Collected data entries:
· · ·
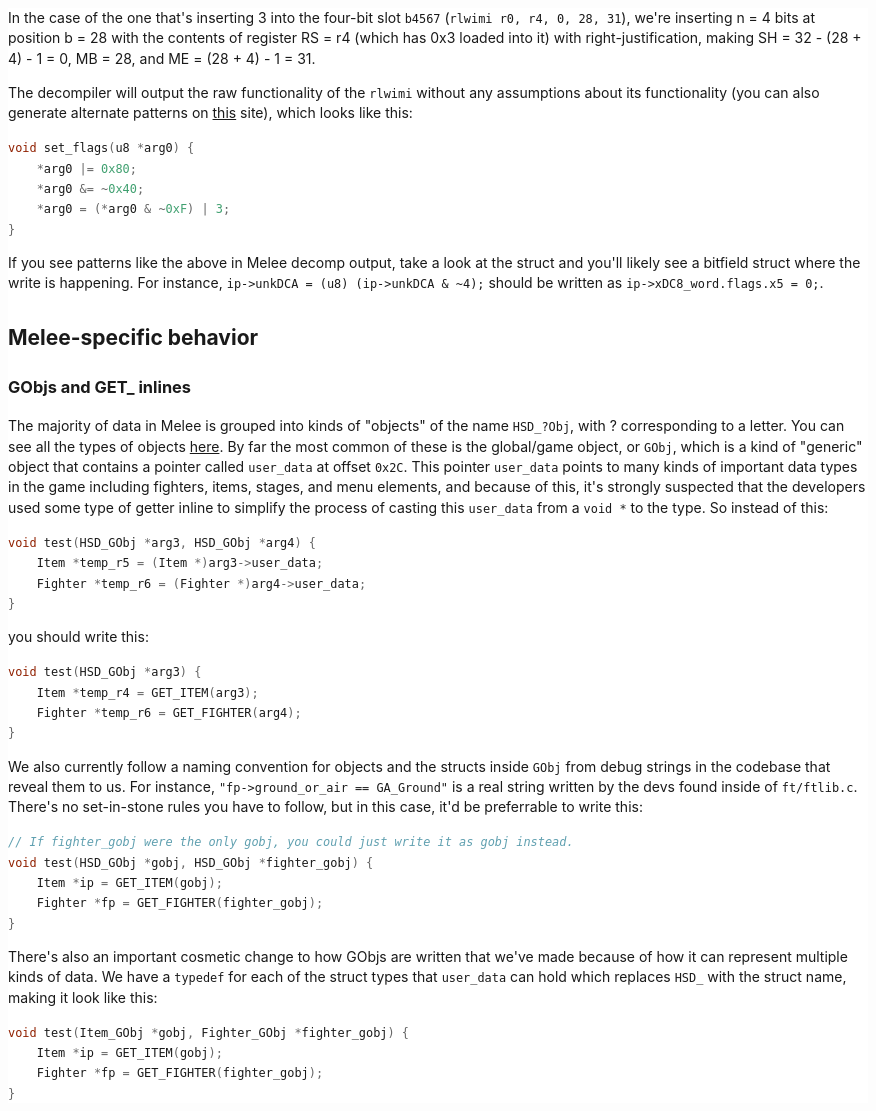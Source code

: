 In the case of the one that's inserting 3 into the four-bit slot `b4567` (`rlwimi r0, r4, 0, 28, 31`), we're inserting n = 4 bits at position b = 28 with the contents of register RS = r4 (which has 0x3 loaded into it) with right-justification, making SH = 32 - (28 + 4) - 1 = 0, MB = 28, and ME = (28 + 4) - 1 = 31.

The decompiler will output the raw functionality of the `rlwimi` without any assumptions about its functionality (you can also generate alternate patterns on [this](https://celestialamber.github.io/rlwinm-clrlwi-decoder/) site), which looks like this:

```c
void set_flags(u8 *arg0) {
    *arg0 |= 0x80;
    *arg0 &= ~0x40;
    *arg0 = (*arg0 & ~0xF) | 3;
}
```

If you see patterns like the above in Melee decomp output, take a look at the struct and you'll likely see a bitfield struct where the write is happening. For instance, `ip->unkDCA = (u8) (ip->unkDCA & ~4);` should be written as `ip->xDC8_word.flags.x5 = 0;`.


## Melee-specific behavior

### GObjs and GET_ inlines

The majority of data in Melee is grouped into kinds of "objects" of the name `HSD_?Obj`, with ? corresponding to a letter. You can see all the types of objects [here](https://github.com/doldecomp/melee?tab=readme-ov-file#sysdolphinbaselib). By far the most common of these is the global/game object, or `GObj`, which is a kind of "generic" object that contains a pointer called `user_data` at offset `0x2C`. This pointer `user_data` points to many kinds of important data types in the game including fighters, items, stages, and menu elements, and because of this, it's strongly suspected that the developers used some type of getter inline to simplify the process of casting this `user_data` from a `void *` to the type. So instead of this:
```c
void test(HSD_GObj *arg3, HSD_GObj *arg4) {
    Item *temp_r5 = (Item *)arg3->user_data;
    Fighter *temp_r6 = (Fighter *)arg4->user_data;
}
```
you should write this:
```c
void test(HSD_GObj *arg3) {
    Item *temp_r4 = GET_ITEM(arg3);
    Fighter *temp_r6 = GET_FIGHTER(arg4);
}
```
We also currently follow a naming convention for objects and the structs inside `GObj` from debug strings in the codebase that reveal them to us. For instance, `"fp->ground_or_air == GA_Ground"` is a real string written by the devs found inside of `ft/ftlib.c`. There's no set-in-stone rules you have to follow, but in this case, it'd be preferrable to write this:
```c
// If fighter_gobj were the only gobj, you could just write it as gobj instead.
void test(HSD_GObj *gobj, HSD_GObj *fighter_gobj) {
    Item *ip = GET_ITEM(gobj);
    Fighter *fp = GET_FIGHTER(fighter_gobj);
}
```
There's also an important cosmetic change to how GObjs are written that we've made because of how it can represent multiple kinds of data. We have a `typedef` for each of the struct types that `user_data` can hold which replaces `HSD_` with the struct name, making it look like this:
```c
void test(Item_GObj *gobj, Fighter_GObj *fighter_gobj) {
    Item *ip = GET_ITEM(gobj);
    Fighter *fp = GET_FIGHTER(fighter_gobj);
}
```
· · ·
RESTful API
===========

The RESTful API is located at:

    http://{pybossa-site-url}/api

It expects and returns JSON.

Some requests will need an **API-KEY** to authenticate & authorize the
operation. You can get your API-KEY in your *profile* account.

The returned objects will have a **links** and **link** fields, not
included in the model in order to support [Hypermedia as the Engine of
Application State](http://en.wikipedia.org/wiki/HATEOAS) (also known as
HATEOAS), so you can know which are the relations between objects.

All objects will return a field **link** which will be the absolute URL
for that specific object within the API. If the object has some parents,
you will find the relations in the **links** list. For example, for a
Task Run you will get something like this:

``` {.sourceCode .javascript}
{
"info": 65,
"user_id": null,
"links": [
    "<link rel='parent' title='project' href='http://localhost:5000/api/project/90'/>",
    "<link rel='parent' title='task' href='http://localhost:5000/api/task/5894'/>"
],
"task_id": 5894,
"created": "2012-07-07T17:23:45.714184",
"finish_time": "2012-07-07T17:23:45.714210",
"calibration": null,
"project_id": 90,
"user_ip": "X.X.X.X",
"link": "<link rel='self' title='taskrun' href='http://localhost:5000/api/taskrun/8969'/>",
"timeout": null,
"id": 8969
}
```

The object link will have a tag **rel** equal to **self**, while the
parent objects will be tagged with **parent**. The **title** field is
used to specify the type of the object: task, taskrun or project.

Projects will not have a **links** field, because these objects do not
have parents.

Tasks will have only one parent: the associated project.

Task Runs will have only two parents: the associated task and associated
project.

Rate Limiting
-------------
· · ·
_Exercise objective_:
Your answer must consist solely of the lines above between the line holding "operation. You can" and the line holding "Application State](http://en.wikipedia.org/wiki/HATEOAS) (also", inclusive, copied exactly.

_Output_:
operation. You can get your API-KEY in your *profile* account.

The returned objects will have a **links** and **link** fields, not
included in the model in order to support [Hypermedia as the Engine of
Application State](http://en.wikipedia.org/wiki/HATEOAS) (also known as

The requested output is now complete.